Each of us has activities, things we do day in and day out, over and over. Our habits become part of our psyche—part of our identity.
A famous statistic from Maxwell Maltz said that it takes a minimum of 21 days of doing something to make it a habit. Subsequent research suggests that it takes more like a minimum of two months and up to eight months before an activity becomes ingrained. So, if we want an activity to become part of our lives, we know what we have to do to make it happen.
However, knowing this is easier than doing it. We have to be motivated to do something day in and day out, for that long. To get that kind of motivation, we must have a clear image of how and why those activities should be part of our lives. That means that we should be able to consistently fit them into our routines and recognize what they will contribute to our happiness, health, or fulfillment.

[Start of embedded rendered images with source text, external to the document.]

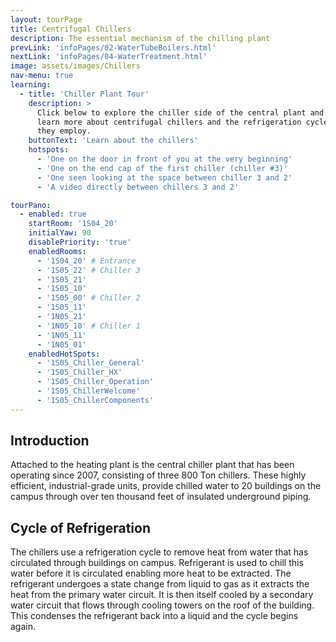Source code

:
 ```yaml
---
layout: tourPage
title: Centrifugal Chillers
description: The essential mechanism of the chilling plant
prevLink: 'infoPages/02-WaterTubeBoilers.html'
nextLink: 'infoPages/04-WaterTreatment.html'
image: assets/images/Chillers
nav-menu: true
learning:
  - title: 'Chiller Plant Tour'
    description: >
      Click below to explore the chiller side of the central plant and
      learn more about centrifugal chillers and the refrigeration cycle
      they employ.
    buttonText: 'Learn about the chillers'
    hotspots:
      - 'One on the door in front of you at the very beginning'
      - 'One on the end cap of the first chiller (chiller #3)'
      - 'One seen looking at the space between chiller 3 and 2'
      - 'A video directly between chillers 3 and 2'

tourPano:
  - enabled: true
    startRoom: '1S04_20'
    initialYaw: 90
    disablePriority: 'true'
    enabledRooms:
      - '1S04_20' # Entrance
      - '1S05_22' # Chiller 3
      - '1S05_21'
      - '1S05_10'
      - '1S05_00' # Chiller 2
      - '1S05_11'
      - '1N05_21'
      - '1N05_10' # Chiller 1
      - '1N05_11'
      - '1N05_01'
    enabledHotSpots:
      - '1S05_Chiller_General'
      - '1S05_Chiller_HX'
      - '1S05_Chiller_Operation'
      - '1S05_ChillerWelcome'
      - '1S05_ChillerComponents'
---
```

## Introduction
Attached to the heating plant is the central chiller plant that has been operating since 2007, consisting of three 800 Ton chillers. These highly efficient, industrial-grade units, provide chilled water to 20 buildings on the campus through over ten thousand feet of insulated underground piping.

## Cycle of Refrigeration
The chillers use a refrigeration cycle to remove heat from water that has circulated through buildings on campus. Refrigerant is used to chill this water before it is circulated enabling more heat to be extracted. The refrigerant undergoes a state change from liquid to gas as it extracts the heat from the primary water circuit. It is then itself cooled by a secondary water circuit that flows through cooling towers on the roof of the building. This condenses the refrigerant back into a liquid and the cycle begins again.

It is an unfortunate fact that I’m in my car for many hours every week. Does this make me an excellent driver? Not necessarily. It makes me precisely the kind of driver I am day in and day out. If I’m intentional about the way I drive and strive to be safe and efficient, then that’s the kind of driver I will be. Experience does not breed excellence.
I love the Lombardi quote above. As a baseball coach, I see kids going through the motions all the time. They yak with each other warming up, and whip the ball back and forth without much thought as to their mechanics or the purpose of the drill. For a baseball player, the need to be good at what they do is clear cut.
It is important for us to do some things well, for like doing our jobs or maintaining our homes. If we don’t, there will be consequences. We also engage in some activities, such as playing musical instruments, knowing that the better we play, the more we will enjoy them.
Does it make a difference whether or not we do everything well? It depends on how we look at it. If we do things mindfully, we can get some joy from them. If we’re mindful while we do the dishes, change the oil in our car, make the beds, fold laundry, or any of our other tasks and duties, we can develop a habit of mindfulness that will translate not only into more meaningful days but also into doing things more “perfectly.”
We all have habits which enrich our lives, but we should also think about our “bad” habits. Some habits are decidedly negative and don’t really have an upside. These might include things that damage our health, hurt people, or put people at risk. If we have habits like this, we should think about where they fit into our identities and what drives us to do them. What is the plus side?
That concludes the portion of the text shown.